Nicolas Cage should consider himself lucky. There's only one person who gets special birthday recognition on this blog, and that's Cory. This, in fact, might be the highlight of the man's career. I wanted to watch a Cage movie on his birthday, and I hadn't seen this one. Now that I've seen it, I have no idea why I went over 13 years without seeing it. 
 
I'll get my gripe out of the way right off the bat--there was way too much music in this. I dug the Van Morrison played along with Scorcese's flashy images of New York bathed in colors. Van Morrison (I think just one song) fades in and out like you're losing radio reception, and wherever he pops up, it's appropriate.
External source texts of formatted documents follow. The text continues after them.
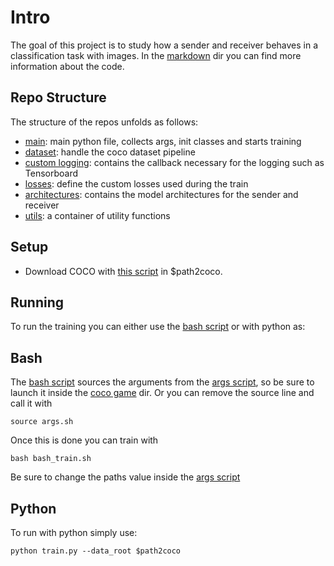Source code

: # Intro

The goal of this project is to study how a sender and receiver behaves in a classification task with images. 
In the [markdown](markdowns) dir you can find more information about the code.


## Repo Structure

The structure of the repos unfolds as follows:

- [main](train.py): main python file, collects args, init classes and starts training
- [dataset](dataset.py): handle the coco dataset pipeline
- [custom logging](custom_logging.py): contains the callback necessary for the logging such as Tensorboard
- [losses](losses.py): define the custom losses used during the train
- [architectures](archs): contains the model architectures for the sender and receiver
- [utils](utils): a container of utility functions

## Setup

- Download COCO with [this script](https://gist.github.com/mkocabas/a6177fc00315403d31572e17700d7fd9) in $path2coco.

## Running

To run the training you can either use the [bash script](bash_train.sh)  or with python as:

## Bash 

The [bash script](bash_train.sh) sources the arguments from the [args script](args.sh), so be sure to launch it inside the [coco game](./) dir.
Or you can remove the source line and call it with
```shell
source args.sh
```
Once this is done you can train with 
```shell
bash bash_train.sh
```

Be sure to change the paths value inside the [args script](args.sh)

## Python 
To run with python simply use:
```shell
python train.py --data_root $path2coco
```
I could have done without the REM or Janes Addiction or The Who or 10,000 Maniacs though. That music might be timeless, but for me, it cements this in a very specific time and place. Plus, there were so many snippets of these songs that it sounded like somebody flipping the radio dial in the middle of songs just to be mean. Or in the case of 10,000 Maniacs, to be nice.
The first thought I had while watching this was, "What? A Nicolas Cage movie with narration?" The narration in this is especially poetic though and paints this wonderfully abstract picture of the character's mind. 
 
"Saving someone's life is like falling in love, the best drug in the world. For days, sometimes weeks afterward, you walk the streets, making infinite whatever you see. Once, for a few weeks, I couldn't feel the earth. Everything I touched became lighter. Horns played in my shoes. Flowers fell from my pockets. You wonder if you've become immortal, as if you've saved your own life as well. God has passed through you. Why deny it, that for a moment there, why deny that for a moment there, God was you?"
 
It's stylized 1st person narration for a stylized movie. I like it. And it just perfectly captures the thoughts of this poor dude wandering in this nightmarish limbo, an urban purgatory with ghosts, well-lit ghosts that occasionally boogie to Van Morrison songs. This movie looks so good, crisp when it needs to be crisp and more viscous when it needs to be viscous. Sometimes, the buildings and streets and skies and people are oily and indistinct, and you just have this white ghostly ambulance cutting through it all. Sometimes, things focus on the worn expressions and bad postures of these damned souls. It's all beautifully hideous, and Scorsese isn't shy about using the tricks of his trade to show us this world or how one man's mind is deteriorating as he moves through it. At times, it feels like too much, but it's an experience and a half. The birthday boy's performance is one of his better ones. Combined with Scorsese's trickery, Cage's acting perfectly shows this character's descent into madness. It's a more careful performance than you might expect from Cage although there are a couple of Nic Cage freak-outs ("Why's everything a cardiac arrest? Come on, people!" or his laugh after an accident involving the ambulance), but watching a Cage character gradually lose his mind is about as perfect as it gets for a fan of his work. Also shining in this E.R. on hallucinogenics: Ving Rhames as raucous Marcus with his sweet-talkin' and cries to Jesus; John Goodman as Cage's partner on the first night, a guy who just wants some food; Tom Sizemore as his absurdly vicious co-driver on the third night; an unrecognizable Marc Anthony, a guy I probably wouldn't recognize anyway; Arthur J. Nascarella, the barking (literally) captain; Mary Beth Hurt as a sarcastic nurse; and of course Afemo Omilami as Griss, a guy super-cool enough to be allowed to speak about himself in the third person. "Don't make me take off my sunglasses" might be my favorite line ever spoken by a guy named Griss in a movie. It all adds up to something that is devastating but at the same time enormously entertaining. There's a dark humor that's impossible to miss. Scorsese himself provides some of the chuckles as a dispatcher, sending the ambulance to help people with roaches in their ear, a man setting his pants on fire, a three car accident with "two taxis and a taxi," an elderly woman abducted by her own cat, and a man at the bus terminal who was shot three years ago but now says his arm hurts. 
 
I don't completely understand what this movie's about, but I'd love to see it again to piece things together. Three nights? A guy trying to save people? Is Cage's character a Christ figure? 
 
Other things I liked: 
 
1) I.B. Bangin. What a name!
2) The volcano art in that dude's apartment. I wonder if my wife would let me put something like that up.
3) As much as I hated the music, the song by The Cellos where a guy claims that he's "the Japanese sandman" is bitchin'.

3 comments:

l@rstonovich said...

I saw this when it came out and had no idea what to make of it. And that is a rare thing, so you've inspired me to give it another go.

terfrin 28!

Shane said...

Too late to do it on his birthday...some fan you are.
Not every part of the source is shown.